The second condition needed to obviate the comparison would be for obesity to truly be incurable, chronic and resistant to effective intervention. While bariatric surgery and other weight loss drugs have been around for a long time, I’m willing to concede that traditionally there has been no quick fix. But that has changed, has it not? Drugs like Ozempic have changed the game. If a weekly injection can reduce the risk of umpteen diseases and their associated costs, this is, for all intents and purposes, a “vaccine” against those illnesses. And if the ultimate argument for mandating COVID vaccines was to protect the system, how is this any different?
There are interesting parallels regarding the downsides of intervention as well. Like the COVID vaccine, Ozempic is to some extent novel. When we told people they had to get vaccinated but weren’t allowed to get too ruffled about the potential side effects, we were in effect saying that the long term chances of this vaccine causing you to grow a third arm were sufficiently minuscule compared to the known benefits of the vaccines. The argument would be the same with Ozempic. Sure there is nausea. Sure there has been data suggesting an element of oncogenesis (particularly in the thyroid).

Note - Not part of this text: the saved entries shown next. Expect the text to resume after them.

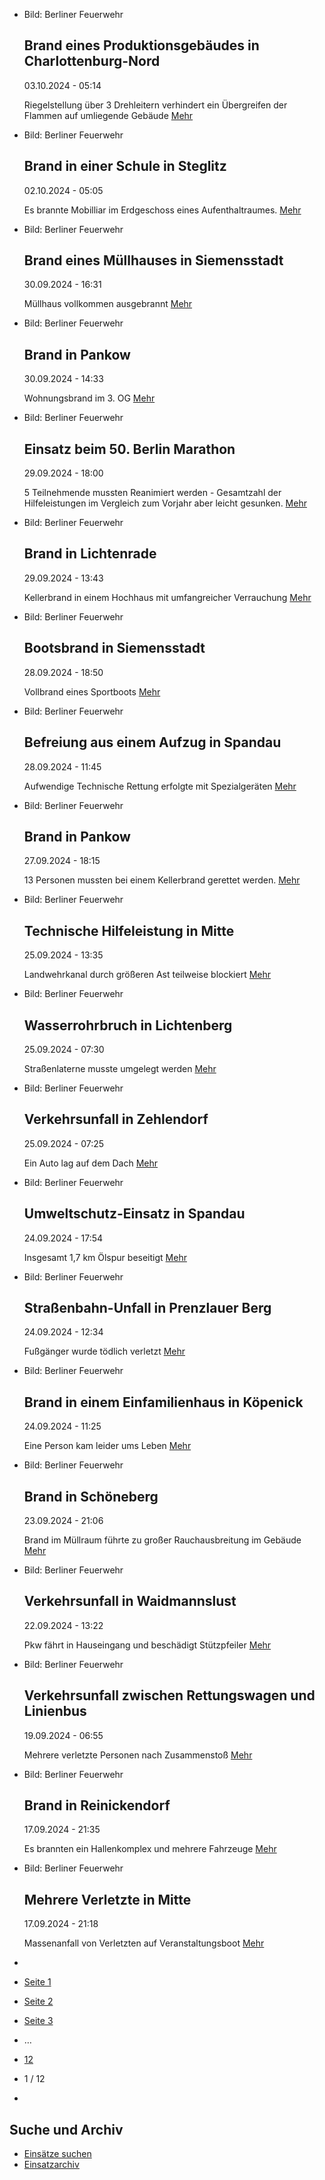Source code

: * Bild: Berliner Feuerwehr

  Brand eines Produktionsgebäudes in Charlottenburg-Nord
  ----------

   03.10.2024 - 05:14

   Riegelstellung über 3 Drehleitern verhindert ein Übergreifen der Flammen auf umliegende Gebäude
  [Mehr](https://www.berliner-feuerwehr.de/aktuelles/einsaetze/brand-eines-produktionsgebaeudes-in-charlottenburg-nord-4665/)

* Bild: Berliner Feuerwehr

  Brand in einer Schule in Steglitz
  ----------

   02.10.2024 - 05:05

   Es brannte Mobilliar im Erdgeschoss eines Aufenthaltraumes.
  [Mehr](https://www.berliner-feuerwehr.de/aktuelles/einsaetze/brand-in-einer-schule-in-steglitz-4664/)

* Bild: Berliner Feuerwehr

  Brand eines Müllhauses in Siemensstadt
  ----------

   30.09.2024 - 16:31

   Müllhaus vollkommen ausgebrannt
  [Mehr](https://www.berliner-feuerwehr.de/aktuelles/einsaetze/brand-eines-muellhauses-in-siemensstadt-4663/)

* Bild: Berliner Feuerwehr

  Brand in Pankow
  ----------

   30.09.2024 - 14:33

   Wohnungsbrand im 3. OG
  [Mehr](https://www.berliner-feuerwehr.de/aktuelles/einsaetze/brand-in-pankow-5-4662/)

* Bild: Berliner Feuerwehr

  Einsatz beim 50. Berlin Marathon
  ----------

   29.09.2024 - 18:00

   5 Teilnehmende mussten Reanimiert werden - Gesamtzahl der Hilfeleistungen im Vergleich zum Vorjahr aber leicht gesunken.
  [Mehr](https://www.berliner-feuerwehr.de/aktuelles/einsaetze/einsatz-beim-50-berlin-marathon-4661/)

* Bild: Berliner Feuerwehr

  Brand in Lichtenrade
  ----------

   29.09.2024 - 13:43

   Kellerbrand in einem Hochhaus mit umfangreicher Verrauchung
  [Mehr](https://www.berliner-feuerwehr.de/aktuelles/einsaetze/brand-in-lichtenrade-4-4660/)

* Bild: Berliner Feuerwehr

  Bootsbrand in Siemensstadt
  ----------

   28.09.2024 - 18:50

   Vollbrand eines Sportboots
  [Mehr](https://www.berliner-feuerwehr.de/aktuelles/einsaetze/bootsbrand-in-siemensstadt-4659/)

* Bild: Berliner Feuerwehr

  Befreiung aus einem Aufzug in Spandau
  ----------

   28.09.2024 - 11:45

   Aufwendige Technische Rettung erfolgte mit Spezialgeräten
  [Mehr](https://www.berliner-feuerwehr.de/aktuelles/einsaetze/default-12fb5b9d3016d37d6d3e29e6533489f0-4656/)

* Bild: Berliner Feuerwehr

  Brand in Pankow
  ----------

   27.09.2024 - 18:15

   13 Personen mussten bei einem Kellerbrand gerettet werden.
  [Mehr](https://www.berliner-feuerwehr.de/aktuelles/einsaetze/brand-in-pankow-4-4658/)

* Bild: Berliner Feuerwehr

  Technische Hilfeleistung in Mitte
  ----------

   25.09.2024 - 13:35

   Landwehrkanal durch größeren Ast teilweise blockiert
  [Mehr](https://www.berliner-feuerwehr.de/aktuelles/einsaetze/technische-hilfeleistung-in-mitte-5-4652/)

* Bild: Berliner Feuerwehr

  Wasserrohrbruch in Lichtenberg
  ----------

   25.09.2024 - 07:30

   Straßenlaterne musste umgelegt werden
  [Mehr](https://www.berliner-feuerwehr.de/aktuelles/einsaetze/wasserrohrbruch-in-lichtenberg-1-4653/)

* Bild: Berliner Feuerwehr

  Verkehrsunfall in Zehlendorf
  ----------

   25.09.2024 - 07:25

   Ein Auto lag auf dem Dach
  [Mehr](https://www.berliner-feuerwehr.de/aktuelles/einsaetze/verkehrsunfall-in-zehlendorf-1-4651/)

* Bild: Berliner Feuerwehr

  Umweltschutz-Einsatz in Spandau
  ----------

   24.09.2024 - 17:54

   Insgesamt 1,7 km Ölspur beseitigt
  [Mehr](https://www.berliner-feuerwehr.de/aktuelles/einsaetze/default-e106d536fdcad63daec78c81f46f5afd-1-4650/)

* Bild: Berliner Feuerwehr

  Straßenbahn-Unfall in Prenzlauer Berg
  ----------

   24.09.2024 - 12:34

   Fußgänger wurde tödlich verletzt
  [Mehr](https://www.berliner-feuerwehr.de/aktuelles/einsaetze/default-e106d536fdcad63daec78c81f46f5afd-4649/)

* Bild: Berliner Feuerwehr

  Brand in einem Einfamilienhaus in Köpenick
  ----------

   24.09.2024 - 11:25

   Eine Person kam leider ums Leben
  [Mehr](https://www.berliner-feuerwehr.de/aktuelles/einsaetze/brand-in-koepenick-7-4648/)

* Bild: Berliner Feuerwehr

  Brand in Schöneberg
  ----------

   23.09.2024 - 21:06

   Brand im Müllraum führte zu großer Rauchausbreitung im Gebäude
  [Mehr](https://www.berliner-feuerwehr.de/aktuelles/einsaetze/brand-in-schoeneberg-8-4646/)

* Bild: Berliner Feuerwehr

  Verkehrsunfall in Waidmannslust
  ----------

   22.09.2024 - 13:22

   Pkw fährt in Hauseingang und beschädigt Stützpfeiler
  [Mehr](https://www.berliner-feuerwehr.de/aktuelles/einsaetze/verkehrsunfall-in-waidmannslust-4645/)

* Bild: Berliner Feuerwehr

  Verkehrsunfall zwischen Rettungswagen und Linienbus
  ----------

   19.09.2024 - 06:55

   Mehrere verletzte Personen nach Zusammenstoß
  [Mehr](https://www.berliner-feuerwehr.de/aktuelles/einsaetze/verkehrsunfall-zwischen-rettungswagen-und-linienbus-4643/)

* Bild: Berliner Feuerwehr

  Brand in Reinickendorf
  ----------

   17.09.2024 - 21:35

   Es brannten ein Hallenkomplex und mehrere Fahrzeuge
  [Mehr](https://www.berliner-feuerwehr.de/aktuelles/einsaetze/brand-in-reinickendorf-11-4642/)

* Bild: Berliner Feuerwehr

  Mehrere Verletzte in Mitte
  ----------

   17.09.2024 - 21:18

   Massenanfall von Verletzten auf Veranstaltungsboot
  [Mehr](https://www.berliner-feuerwehr.de/aktuelles/einsaetze/mehrere-verletzte-in-mitte-4641/)

* []()
* [Seite 1](https://www.berliner-feuerwehr.de/aktuelles/einsaetze/1/)
* [Seite 2](https://www.berliner-feuerwehr.de/aktuelles/einsaetze/2/)
* [Seite 3](https://www.berliner-feuerwehr.de/aktuelles/einsaetze/3/)
* …
* [12](https://www.berliner-feuerwehr.de/aktuelles/einsaetze/12/)
* 1 / 12
* [](https://www.berliner-feuerwehr.de/aktuelles/einsaetze/2/)

Suche und Archiv
----------

* [Einsätze suchen](https://www.berliner-feuerwehr.de/aktuelles/einsaetze/einsatzsuche/)
* [Einsatzarchiv](https://www.berliner-feuerwehr.de/aktuelles/einsaetze/einsatzarchiv/)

But compared to the benefits of conquering obesity, this is nothing. Should we therefore consider denying intensive care services to Ozempic-deniers if they’re dying of an obesity related disease? What about imposing a health tax? What about restricting access to restaurants? Luckily obesity isn’t contagious (at least not in the traditional sense) but would restaurants not be a target rich environment for the propagation of the disease? According to COVID logic, we should only have so much tolerance for those wary of saving so many of their fellow citizens, and for those insufficiently committed to protecting our sacred system from oblivion.
Obesity is a curse. While it is true that some people are genetically predisposed to catch it, as well as suffer mightily from it when they do, it is no different than any other disease. Such people certainly deserve compassion. But the fact remains that there are few ailments in the western world whose effects we would be better to mitigate. And when the consequences are such that the whole population suffers (particularly those “equity deserving groups”), public health officials, we are told, must act. If they’re not going to do so here, they need to explain why some externalities matter and others do not. Would they argue that it is inhumane to force medication on people? Or that those who resist would face undue stigma? Perhaps coercing people might turn them and others against the whole system? Maybe even undermine trust in public health for a generation? I agree we wouldn’t want that.
Thanks for sharing... parallels are not always obvious, and attention needs to be drawn. Thanks for your service, and shining much light!
Obesity isn't a disease. Diseases can stem from being overweight - that I can fully agree with. There are many reasons people become overweight. For those that are, those reasons need to be uncovered and hopefully resolved. So many people want a quick fix to their problems, such as taking a drug to lose weight. But will they get in touch with how those extra pounds accumulated in the first place? I'm going to take a quick assumption and say no.